In 1917, their son, Donovan was eighteen and had been chosen to join thirty young New Zealand men on a three year officer training course with the Union Steam Ship Company of New Zealand Limited (U.S.S.). The cadets sailed on the converted troopship, the S.S. Aparima, and after unloading troops, were making their way down the coast of Dorset in South England, when their ship was torpedoed by a German submarine. Over half its crew – fifty six men including seventeen young cadets, were killed in the blast or drowned by their lifeboats being sucked down by the ship’s drag.
“Aft, there – the stern’s blown off, sir!”
“Oh Lord – the poor boys.” - was a comment made hearing of the loss. The cadets’ sleeping quarters were located in the stern of the vessel where the torpedo struck.
“Up went the bows and down went the stern amidst a roar of rushing water.”

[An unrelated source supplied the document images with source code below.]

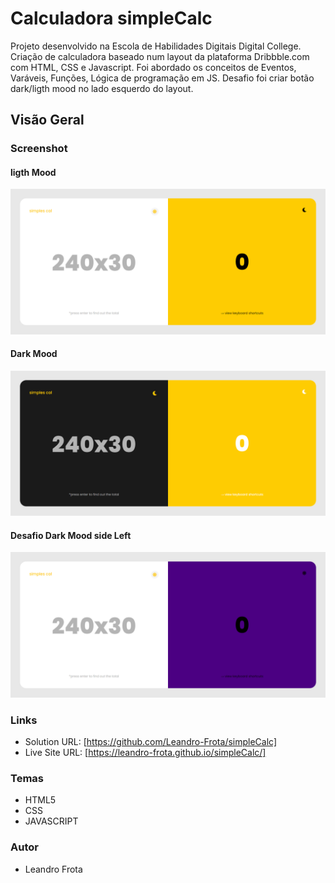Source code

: # Calculadora simpleCalc
Projeto desenvolvido na Escola de Habilidades Digitais Digital College. Criação de calculadora baseado num layout da plataforma Dribbble.com com HTML, CSS e Javascript.
Foi abordado os conceitos de Eventos, Varáveis, Funções, Lógica de programação em JS.
Desafio foi criar botão dark/ligth mood no lado esquerdo do layout.
## Visão Geral

### Screenshot

#### ligth Mood
![](https://github.com/Leandro-Frota/simpleCalc/blob/main/assets/screencapture-desktop%20-%20simpleCalc.png)

#### Dark Mood

![](https://github.com/Leandro-Frota/simpleCalc/blob/main/assets/screencapture-Desktop%20-%20Dark%20Mood.png)

#### Desafio Dark Mood side Left
![](https://github.com/Leandro-Frota/simpleCalc/blob/main/assets/screencapture-Desktop%20-%20Dark%20Mood%20Side%20Left.png)



### Links

- Solution URL: [https://github.com/Leandro-Frota/simpleCalc]
- Live Site URL: [https://leandro-frota.github.io/simpleCalc/]


### Temas
- HTML5
- CSS 
- JAVASCRIPT

### Autor
- Leandro Frota
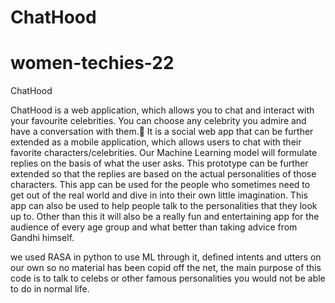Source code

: # ChatHood
# women-techies-22
ChatHood

ChatHood is a web application, which allows you to chat and interact with your favourite celebrities.
You can choose any celebrity you admire and have a conversation with them.📱
It is a social web app that can be further extended as a mobile application, which allows users to chat with their favorite characters/celebrities. Our Machine Learning model will formulate replies on the basis of what the user asks. This prototype can be further extended so that the replies are based on the actual personalities of those characters.
This app can be used for the people who sometimes need to get out of the real world and dive in into their own little imagination. This app can also be used to help people talk to the personalities that they look up to. 
Other than this it will also be a really fun and entertaining app for the audience of every age group and what better than taking advice from Gandhi himself.

we used RASA in python to use ML through it,
defined intents and utters on our own so no material has been copid off the net,
the main purpose of this code is to talk to celebs or other famous personalities you would not be able to do in normal life.
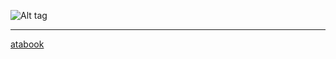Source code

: ![Alt tag](https://files.catbox.moe/nqt5vk.png)
 ____________________________________________
   
   [atabook](https://cannibalgutz.atabook.org/)
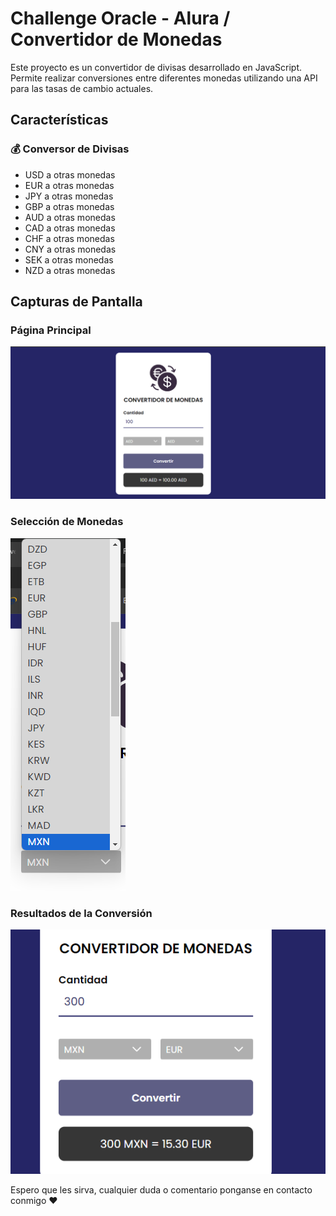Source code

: # Challenge Oracle - Alura / Convertidor de Monedas

Este proyecto es un convertidor de divisas desarrollado en JavaScript. Permite realizar conversiones entre diferentes monedas utilizando una API para las tasas de cambio actuales.

## Características

### 💰 Conversor de Divisas

- USD a otras monedas
- EUR a otras monedas
- JPY a otras monedas
- GBP a otras monedas
- AUD a otras monedas
- CAD a otras monedas
- CHF a otras monedas
- CNY a otras monedas
- SEK a otras monedas
- NZD a otras monedas

## Capturas de Pantalla

### Página Principal

![Página Principal](img/Pagprinci.png)

### Selección de Monedas

![Selección de Monedas](img/seleccion.png)

### Resultados de la Conversión

![Resultados de la Conversión](img/conversion.png)


Espero que les sirva, cualquier duda o comentario ponganse en contacto conmigo ❤️
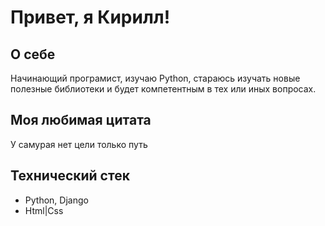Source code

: # Привет, я Кирилл!

## О себе
Начинающий програмист, изучаю Python, стараюсь изучать новые полезные библиотеки и будет компетентным в тех или иных вопросах.

## Моя любимая цитата
У самурая нет цели только путь


##  Технический стек
- Python, Django
- Html|Css
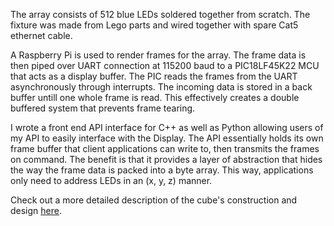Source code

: The array consists of 512 blue LEDs soldered together from scratch. The fixture was made from Lego parts and wired together with spare Cat5 ethernet cable. 

A Raspberry Pi is used to render frames for the array. The frame data is then piped over UART connection at 115200 baud to a PIC18LF45K22 MCU that acts as a display buffer. The PIC reads the frames from the UART asynchronously through interrupts. The incoming data is stored in a back buffer untill one whole frame is read. This effectively creates a double buffered system that prevents frame tearing. 

I wrote a front end API interface for C++ as well as Python allowing users of my API to easily interface with the Display. The API essentially holds its own frame buffer that client applications can write to, then transmits the frames on command. The benefit is that it provides a layer of abstraction that hides the way the frame data is packed into a byte array. This way, applications only need to address LEDs in an (x, y, z) manner. 

Check out a more detailed description of the cube's construction and design [here](http://medav.github.io/ledcube).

The loss of life was tragic, and the cadets families suffered more hardship in the process of compensation. They young men were neither officers nor seaman so had received no pay although their risk was the same as their fellow seamen. Some of the families lodged claims to the government. Florence wrote,

“.. I was looking forward to the expiry of his three years’ cadetship when my son and only child would make such progress in life as to enable him to make some money spent on his education and later on help to keep me from poverty in old age.”

Advert placed by Philip Hoare
in
'Stead's' Magazine,
 August 21st, 1920
Prior to Philip’s disappearance, he had established “The School of New Thought” in 1905 in New Zealand. It appears he moved to Sydney, Australia and set up as a specialist in mental and speech disorders, claiming he had an M.B.I.M.Sc from the British Institute of Mental Science, London. He lectured in New South Wales and Queensland, and established his second school, “The First School of New Thought and Mental Science” in Adelaide. He later settled in Brisbane, living at 27 Gregory Terrace.
Whilst Philip’s career went from strength to strength as a self proclaimed “world-famous specialist” who travelled the southern hemisphere giving lectures and speeches and writing books on poetry, public speaking and parapsychology, Florence spent a less illustrious life. She lived in convents in Christchurch and Hamilton before moving to Auckland and working as a housekeeper, before her death in 1939.
Saturday 15 April 1939
The Courier-Mail
Brisbane, Qld.
I don’t intentionally look for content like this. And, as in yesterday’s blog all I do is google a name , sometimes from Dresser’s “History of New Thought”, and follow the leads generated.
Whether or not these were legitimate or not is never my concern. I’m looking for people that realized God and in the process blog what I find,
The idea did occur to me as to how future generations will view the people, events and books from our generation.